Hedged reads使用的场景是:解决少概率的slow read(可能由瞬时错误导致,例如磁盘错误或是网络抖动等)。
客户端hedged读两个参数:

  • dfs.client.hedged.read.threadpool.size:默认值为0:指定有多少线程用于服务hedged reads。如果此值设置为0(默认),则hedged reads为disabled状态
  • dfs.client.hedged.read.threshold.millis:默认为500(0.5秒):在spawning 第二个线程前,等待的时间。
DFSClient
private volatile long hedgedReadThresholdMillis;  //定义原子性的hedged读阈值时间
private static ThreadPoolExecutor HEDGED_READ_THREAD_POOL;  //定义静态线程池

看一下参数相关说明

this.hedgedReadThresholdMillis = conf.getLong(
    DFSConfigKeys.DFS_DFSCLIENT_HEDGED_READ_THRESHOLD_MILLIS,
    DFSConfigKeys.DEFAULT_DFSCLIENT_HEDGED_READ_THRESHOLD_MILLIS); //默认值是500
int numThreads = conf.getInt(
    DFSConfigKeys.DFS_DFSCLIENT_HEDGED_READ_THREADPOOL_SIZE,
    DFSConfigKeys.DEFAULT_DFSCLIENT_HEDGED_READ_THREADPOOL_SIZE); //默认值是0
if (numThreads > 0) {
  this.initThreadsNumForHedgedReads(numThreads); //如果线程池大小为0,则表示不开启hedged读,大于0时则进行初始化
}
/**
 * Create hedged reads thread pool, HEDGED_READ_THREAD_POOL, if
 * it does not already exist.
 * @param num Number of threads for hedged reads thread pool.
 * If zero, skip hedged reads thread pool creation.
 */
private synchronized void initThreadsNumForHedgedReads(int num) {
  if (num <= 0 || HEDGED_READ_THREAD_POOL != null) return;
  HEDGED_READ_THREAD_POOL = new ThreadPoolExecutor(1, num, 60,
      TimeUnit.SECONDS, new SynchronousQueue<Runnable>(),
      new Daemon.DaemonFactory() {
        private final AtomicInteger threadIndex =
          new AtomicInteger(0); 
        @Override
        public Thread newThread(Runnable r) {
          Thread t = super.newThread(r);
          t.setName("hedgedRead-" +
            threadIndex.getAndIncrement());
          return t;
        }
      },
      new ThreadPoolExecutor.CallerRunsPolicy() {

    @Override
    public void rejectedExecution(Runnable runnable,
        ThreadPoolExecutor e) {
      LOG.info("Execution rejected, Executing in current thread");
      HEDGED_READ_METRIC.incHedgedReadOpsInCurThread();
      // will run in the current thread
      super.rejectedExecution(runnable, e);
    }
  });
  HEDGED_READ_THREAD_POOL.allowCoreThreadTimeOut(true);
  if (LOG.isDebugEnabled()) {
    LOG.debug("Using hedged reads; pool threads=" + num);
  }
}


分析一下初始化代码,未实例化过线程池则初始化线程池。
关于ThreadPoolExecutor的参数本文不再论述,可参考其他资料。
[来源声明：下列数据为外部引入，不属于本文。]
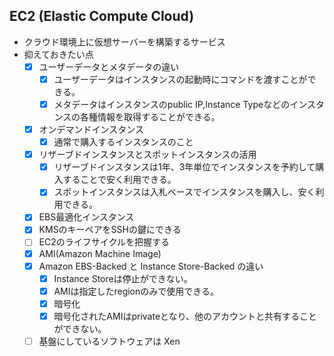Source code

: ## EC2 (Elastic Compute Cloud)
* クラウド環境上に仮想サーバーを構築するサービス
* 抑えておきたい点
  - [X] ユーザーデータとメタデータの違い
    - [X] ユーザーデータはインスタンスの起動時にコマンドを渡すことができる。
    - [X] メタデータはインスタンスのpublic IP,Instance Typeなどのインスタンスの各種情報を取得することができる。
  - [X] オンデマンドインスタンス
    - [X] 通常で購入するインスタンスのこと
  - [X] リザーブドインスタンスとスポットインスタンスの活用
    - [X] リザーブドインスタンスは1年、3年単位でインスタンスを予約して購入することで安く利用できる。
    - [X] スポットインスタンスは入札ベースでインスタンスを購入し、安く利用できる。
  - [X] EBS最適化インスタンス
  - [X] KMSのキーペアをSSHの鍵にできる
  - [ ] EC2のライフサイクルを把握する
  - [X] AMI(Amazon Machine Image)
  - [X] Amazon EBS-Backed と Instance Store-Backed の違い
    - [X] Instance Storeは停止ができない。
    - [X] AMIは指定したregionのみで使用できる。
    - [X] 暗号化
    - [X] 暗号化されたAMIはprivateとなり、他のアカウントと共有することができない。
  - [ ] 基盤にしているソフトウェアは Xen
这里对HEDGED_READ_THREAD_POOL初始化参数做下说明:

  1. corePoolSize: 线程池核心线程的数量,本例为1;
  2. maximumPoolSize: 线程池可创建的最大线程数量,本例为2;
  3. 空闲线程(超过core)的存活时间,本例60s;
  4. workQueue: 存储未执行的任务的队列,本例为new SynchronousQueue();
  5. 使用的线程工厂,本例为后台线程工厂;
  6. 拒绝策略,队列已满时其他任务的处理策略,本例为ThreadPoolExecutor.CallerRunsPolicy();
  7. HEDGED_READ_THREAD_POOL.allowCoreThreadTimeOut(true); 允许核心线程过期。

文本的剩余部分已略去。